-- WORK REQUIRED --
Lines below that include the word "communication" should each be copied.

==================================================

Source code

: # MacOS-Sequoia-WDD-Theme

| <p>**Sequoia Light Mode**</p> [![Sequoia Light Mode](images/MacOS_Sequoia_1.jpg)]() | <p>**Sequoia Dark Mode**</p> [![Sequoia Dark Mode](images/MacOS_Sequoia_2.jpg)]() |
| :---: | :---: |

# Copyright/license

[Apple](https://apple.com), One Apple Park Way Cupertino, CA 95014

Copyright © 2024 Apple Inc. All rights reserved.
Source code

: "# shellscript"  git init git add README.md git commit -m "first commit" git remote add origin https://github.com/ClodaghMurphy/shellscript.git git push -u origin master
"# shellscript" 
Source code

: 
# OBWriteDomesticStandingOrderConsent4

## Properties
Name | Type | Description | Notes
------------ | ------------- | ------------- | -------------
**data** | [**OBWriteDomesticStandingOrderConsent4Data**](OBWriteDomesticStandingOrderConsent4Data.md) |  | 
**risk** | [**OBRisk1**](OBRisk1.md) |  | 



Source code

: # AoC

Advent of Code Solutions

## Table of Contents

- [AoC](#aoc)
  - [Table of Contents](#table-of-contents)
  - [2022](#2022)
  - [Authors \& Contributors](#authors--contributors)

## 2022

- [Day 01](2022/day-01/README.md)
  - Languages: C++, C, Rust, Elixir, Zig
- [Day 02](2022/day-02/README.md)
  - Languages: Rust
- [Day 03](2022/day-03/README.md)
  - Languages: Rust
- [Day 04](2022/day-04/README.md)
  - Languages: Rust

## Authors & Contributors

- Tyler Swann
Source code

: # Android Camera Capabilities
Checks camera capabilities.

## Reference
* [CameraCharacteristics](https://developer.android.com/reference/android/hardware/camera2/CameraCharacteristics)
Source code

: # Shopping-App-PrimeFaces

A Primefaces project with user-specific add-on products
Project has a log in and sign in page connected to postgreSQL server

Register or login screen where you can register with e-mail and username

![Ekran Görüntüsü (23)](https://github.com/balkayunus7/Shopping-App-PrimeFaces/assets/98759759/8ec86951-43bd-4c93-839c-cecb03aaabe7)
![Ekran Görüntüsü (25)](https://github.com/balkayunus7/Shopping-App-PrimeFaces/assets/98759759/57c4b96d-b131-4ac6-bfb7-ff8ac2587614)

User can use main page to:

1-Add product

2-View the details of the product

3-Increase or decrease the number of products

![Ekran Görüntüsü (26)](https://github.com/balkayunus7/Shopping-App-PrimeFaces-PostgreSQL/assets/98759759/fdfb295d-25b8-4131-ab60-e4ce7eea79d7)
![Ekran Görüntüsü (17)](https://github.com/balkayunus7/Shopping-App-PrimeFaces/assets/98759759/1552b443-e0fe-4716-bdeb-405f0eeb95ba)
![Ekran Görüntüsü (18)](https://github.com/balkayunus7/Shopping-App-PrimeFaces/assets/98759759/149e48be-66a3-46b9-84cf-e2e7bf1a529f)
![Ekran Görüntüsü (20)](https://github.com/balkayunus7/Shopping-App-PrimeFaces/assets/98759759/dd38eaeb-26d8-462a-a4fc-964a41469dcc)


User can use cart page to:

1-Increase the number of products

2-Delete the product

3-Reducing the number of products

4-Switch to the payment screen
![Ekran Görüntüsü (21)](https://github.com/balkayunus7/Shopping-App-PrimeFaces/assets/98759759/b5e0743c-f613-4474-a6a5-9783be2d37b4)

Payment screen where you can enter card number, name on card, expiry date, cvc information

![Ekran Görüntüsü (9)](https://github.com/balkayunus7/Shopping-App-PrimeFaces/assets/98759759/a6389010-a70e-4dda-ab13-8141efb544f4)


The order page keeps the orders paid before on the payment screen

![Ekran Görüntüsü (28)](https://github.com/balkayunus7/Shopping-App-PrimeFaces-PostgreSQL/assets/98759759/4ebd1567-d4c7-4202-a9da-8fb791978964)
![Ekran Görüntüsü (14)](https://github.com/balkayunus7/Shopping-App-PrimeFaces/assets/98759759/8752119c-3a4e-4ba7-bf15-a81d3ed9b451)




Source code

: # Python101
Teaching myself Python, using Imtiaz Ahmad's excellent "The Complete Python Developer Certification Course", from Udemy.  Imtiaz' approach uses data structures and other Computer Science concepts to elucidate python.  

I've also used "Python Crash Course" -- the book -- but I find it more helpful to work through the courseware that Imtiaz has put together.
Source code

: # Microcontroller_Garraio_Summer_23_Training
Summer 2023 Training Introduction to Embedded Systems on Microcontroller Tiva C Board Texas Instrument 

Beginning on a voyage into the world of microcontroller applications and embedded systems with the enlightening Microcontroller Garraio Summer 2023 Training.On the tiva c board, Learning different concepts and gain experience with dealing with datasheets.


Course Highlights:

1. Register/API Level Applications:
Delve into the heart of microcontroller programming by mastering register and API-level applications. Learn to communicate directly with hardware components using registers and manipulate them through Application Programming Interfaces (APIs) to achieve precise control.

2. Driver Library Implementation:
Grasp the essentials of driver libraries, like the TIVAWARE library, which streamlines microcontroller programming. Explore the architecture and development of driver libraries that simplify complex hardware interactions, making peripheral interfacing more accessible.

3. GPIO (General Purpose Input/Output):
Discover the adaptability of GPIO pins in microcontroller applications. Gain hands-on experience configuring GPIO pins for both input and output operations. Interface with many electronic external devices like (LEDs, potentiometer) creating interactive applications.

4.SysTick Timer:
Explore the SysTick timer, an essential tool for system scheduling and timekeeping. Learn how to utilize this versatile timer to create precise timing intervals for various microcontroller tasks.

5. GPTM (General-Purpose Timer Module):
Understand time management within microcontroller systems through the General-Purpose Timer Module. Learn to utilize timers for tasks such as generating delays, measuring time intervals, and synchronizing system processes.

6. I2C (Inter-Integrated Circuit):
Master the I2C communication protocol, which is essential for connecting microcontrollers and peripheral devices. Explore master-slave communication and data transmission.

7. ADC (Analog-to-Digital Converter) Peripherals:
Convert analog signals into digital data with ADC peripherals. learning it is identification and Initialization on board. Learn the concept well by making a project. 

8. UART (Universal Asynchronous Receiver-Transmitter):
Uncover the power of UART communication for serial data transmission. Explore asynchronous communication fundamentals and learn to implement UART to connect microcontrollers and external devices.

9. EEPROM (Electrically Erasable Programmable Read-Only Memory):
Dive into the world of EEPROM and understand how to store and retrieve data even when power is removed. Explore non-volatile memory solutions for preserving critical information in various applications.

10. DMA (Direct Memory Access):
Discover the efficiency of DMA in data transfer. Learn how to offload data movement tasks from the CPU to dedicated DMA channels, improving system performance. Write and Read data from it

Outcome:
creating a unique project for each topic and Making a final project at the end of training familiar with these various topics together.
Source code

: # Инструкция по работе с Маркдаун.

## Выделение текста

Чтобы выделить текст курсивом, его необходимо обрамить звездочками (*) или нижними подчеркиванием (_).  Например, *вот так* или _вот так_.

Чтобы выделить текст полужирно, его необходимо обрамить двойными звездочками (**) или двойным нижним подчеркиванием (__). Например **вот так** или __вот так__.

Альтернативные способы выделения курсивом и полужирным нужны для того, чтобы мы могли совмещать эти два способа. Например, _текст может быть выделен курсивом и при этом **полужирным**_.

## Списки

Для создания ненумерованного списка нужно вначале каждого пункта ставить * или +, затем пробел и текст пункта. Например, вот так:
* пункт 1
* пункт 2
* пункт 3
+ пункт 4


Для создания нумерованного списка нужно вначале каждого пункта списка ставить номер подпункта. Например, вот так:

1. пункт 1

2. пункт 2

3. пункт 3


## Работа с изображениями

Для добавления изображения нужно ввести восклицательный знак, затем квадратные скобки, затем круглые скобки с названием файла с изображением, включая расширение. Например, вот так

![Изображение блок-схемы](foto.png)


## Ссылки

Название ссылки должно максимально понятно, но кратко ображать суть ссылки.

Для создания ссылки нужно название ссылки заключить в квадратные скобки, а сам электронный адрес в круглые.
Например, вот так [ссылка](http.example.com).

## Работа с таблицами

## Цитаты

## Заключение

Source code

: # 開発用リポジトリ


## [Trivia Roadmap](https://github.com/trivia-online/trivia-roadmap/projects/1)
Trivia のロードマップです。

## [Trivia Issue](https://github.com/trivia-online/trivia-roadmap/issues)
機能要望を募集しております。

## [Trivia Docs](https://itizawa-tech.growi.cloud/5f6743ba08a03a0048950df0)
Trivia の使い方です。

==================================================

-- FINISHED TASK --
Master the I2C communication protocol, which is essential for connecting microcontrollers and peripheral devices. Explore master-slave communication and data transmission.
Uncover the power of UART communication for serial data transmission. Explore asynchronous communication fundamentals and learn to implement UART to connect microcontrollers and external devices.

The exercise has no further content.